Wink has two bulit-in permission roles available when inviting a user to an organisation: Admin and User.
All customers also have to ability to define custom roles with fine-grained permissions.
Users with Admin access have full permision for this organisation. This includes inviting other users/admins, full dashboard and report editing priveleges, billing, and deleting the organisation.
Regular users (who have been invited using role 'User') have access to most features, with a few exceptions:
- Users cannot invite other users, or remove the access of other users
- Users can view but not create/edit dashboards that are "for all users in the organisation". They can create dashboards for their own private use.
- Users can create/edit/delete their own reports, but cannot edit or remove a report created by another user
- Users can view but not edit connections to apps
User Defined Roles
Customers with an Enterprise level subscription can create new roles with fine-grained permissions. The permissions for these roles are addititive - i.e. a user starts without any permissions and is granted access to things through one (or more!) roles. A role can be as limited as allowing access to view a single report, or as expansive as full administrator access.
User-defined roles are defined per-organisation, so you can only select relevant roles when adding a user to a particular organisation.
Where an organisation is part of a larger structure and set up as a hierarchy in Wink Reports, user permissions flow from the parent organisation to any children. Users that only have access to a child organisation will not be able to see the parent organisation or any of the sibling organisations.
If a user has Admin permission on the parent / head office organisation, they will also have Admin permissions on all child organisations.
If a user has User permission on the parent / head office organisation, they will have User permission for the children.
A User from the parent organisation can be given the Admin role on a single child organisation by specially inviting the user to that child organisation and granting the Admin role.

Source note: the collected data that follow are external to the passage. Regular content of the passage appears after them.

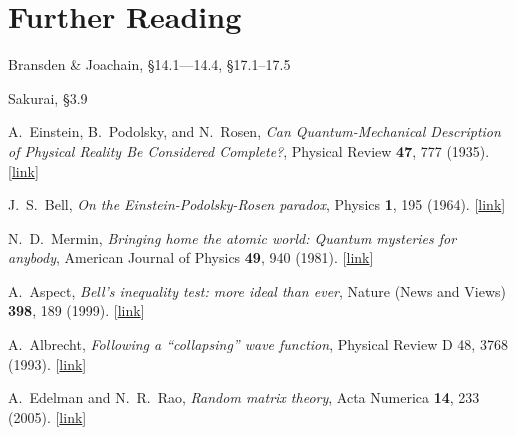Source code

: \documentclass[pra,12pt]{revtex4}
\begin{document}
\section*{Further Reading}

\begin{enumerate}[[1{]}]
\item Bransden \& Joachain, \S14.1---14.4, \S17.1--17.5

\item Sakurai, \S3.9

\item A.~Einstein, B.~Podolsky, and N.~Rosen,
  \textit{Can Quantum-Mechanical Description of Physical Reality Be
    Considered Complete?}, Physical Review \textbf{47}, 777 (1935).
  [\href{https://journals.aps.org/pr/abstract/10.1103/PhysRev.47.777}{link}]
  \label{cite:epr}

\item J.~S.~Bell, \textit{On the Einstein-Podolsky-Rosen paradox},
  Physics \textbf{1}, 195 (1964). [\href{http://inspirehep.net/record/31657/files/}{link}]\label{cite:bell}
  
\item N.~D.~Mermin, \textit{Bringing home the atomic world: Quantum
  mysteries for anybody}, American Journal of Physics \textbf{49}, 940
  (1981). [\href{http://aapt.scitation.org/doi/abs/10.1119/1.12594}{link}] \label{cite:mermin}

\item A.~Aspect, \textit{Bell's inequality test: more ideal than ever},
  Nature (News and Views) \textbf{398}, 189 (1999). [\href{https://www.nature.com/articles/18296}{link}] \label{cite:aspect}

\item A.~Albrecht, \textit{Following a ``collapsing'' wave function},
  Physical Review D \textrm{48}, 3768 (1993). [\href{https://journals.aps.org/prd/abstract/10.1103/PhysRevD.48.3768}{link}]
\label{cite:albrecht}

\item A.~Edelman and N.~R.~Rao, \textit{Random matrix theory}, Acta
  Numerica \textbf{14}, 233 (2005). [\href{https://doi.org/10.1017/S0962492904000236}{link}]
\label{cite:edelman}
\end{enumerate}
\end{document}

This will override the User role inherited from the parent organisation.
Hierarchies and Granular Permissions
The granular permissions of user-defined roles flow in a similar manner to the built-in Admin and User roles. If specifying specific reports or data sources which are allowed, you can only choose reports and data sources which belong to the same organisation.
This means you cannot create a parent / head office role which allows access to specific reports in the child organisations, unless those reports or data sources are also available in the parent / head office organisation.
For data sources, you can create an inactive connection to a connector, and this will make the data sources available for selection.
For reports, you can use the partner tools to 'share' a report between organisations.
An alternative solution would be to create roles on the child organisations, select specific reports, then grant the role to the relevant users.